Saved data entries:
=== Begin Enclosure ===

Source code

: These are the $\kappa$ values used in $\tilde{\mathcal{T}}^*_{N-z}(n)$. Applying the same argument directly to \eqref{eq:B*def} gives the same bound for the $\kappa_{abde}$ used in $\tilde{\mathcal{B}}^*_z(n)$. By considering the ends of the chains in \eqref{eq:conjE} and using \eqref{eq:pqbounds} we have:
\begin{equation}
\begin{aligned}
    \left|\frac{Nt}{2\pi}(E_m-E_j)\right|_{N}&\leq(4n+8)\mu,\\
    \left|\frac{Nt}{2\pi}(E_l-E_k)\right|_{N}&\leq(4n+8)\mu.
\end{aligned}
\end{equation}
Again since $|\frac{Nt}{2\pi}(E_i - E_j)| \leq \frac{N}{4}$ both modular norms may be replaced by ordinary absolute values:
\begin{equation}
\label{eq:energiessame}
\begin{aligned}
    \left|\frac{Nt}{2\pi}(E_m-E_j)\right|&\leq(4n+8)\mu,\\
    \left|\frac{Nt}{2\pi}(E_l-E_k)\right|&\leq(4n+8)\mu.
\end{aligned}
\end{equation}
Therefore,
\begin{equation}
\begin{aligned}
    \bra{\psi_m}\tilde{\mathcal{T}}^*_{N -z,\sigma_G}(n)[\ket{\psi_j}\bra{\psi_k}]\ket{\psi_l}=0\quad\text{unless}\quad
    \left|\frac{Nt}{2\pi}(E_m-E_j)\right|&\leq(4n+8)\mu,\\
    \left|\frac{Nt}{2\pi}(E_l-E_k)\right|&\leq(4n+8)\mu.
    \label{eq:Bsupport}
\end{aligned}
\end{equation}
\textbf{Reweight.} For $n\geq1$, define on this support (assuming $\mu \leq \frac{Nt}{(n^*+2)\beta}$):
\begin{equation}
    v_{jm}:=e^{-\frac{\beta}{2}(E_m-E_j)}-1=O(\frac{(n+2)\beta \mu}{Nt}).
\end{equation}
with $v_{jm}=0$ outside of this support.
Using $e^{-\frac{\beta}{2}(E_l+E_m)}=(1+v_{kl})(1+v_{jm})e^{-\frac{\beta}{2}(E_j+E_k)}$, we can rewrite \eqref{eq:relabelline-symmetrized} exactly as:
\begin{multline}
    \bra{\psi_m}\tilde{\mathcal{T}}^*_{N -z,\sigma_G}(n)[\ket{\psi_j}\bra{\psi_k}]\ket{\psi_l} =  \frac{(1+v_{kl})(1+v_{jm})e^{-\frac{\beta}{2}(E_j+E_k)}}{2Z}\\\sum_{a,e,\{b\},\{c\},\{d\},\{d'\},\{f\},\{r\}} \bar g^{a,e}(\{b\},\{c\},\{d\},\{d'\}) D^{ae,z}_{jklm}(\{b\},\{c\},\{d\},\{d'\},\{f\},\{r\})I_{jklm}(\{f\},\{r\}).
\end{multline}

=== End Enclosure ===

» ABOUT THIS TASK
Extract every line from the records above that contains the word "values".

» ANSWER TO THIS PROBLEM
: These are the $\kappa$ values used in $\tilde{\mathcal{T}}^*_{N-z}(n)$. Applying the same argument directly to \eqref{eq:B*def} gives the same bound for the $\kappa_{abde}$ used in $\tilde{\mathcal{B}}^*_z(n)$. By considering the ends of the chains in \eqref{eq:conjE} and using \eqref{eq:pqbounds} we have:
Again since $|\frac{Nt}{2\pi}(E_i - E_j)| \leq \frac{N}{4}$ both modular norms may be replaced by ordinary absolute values:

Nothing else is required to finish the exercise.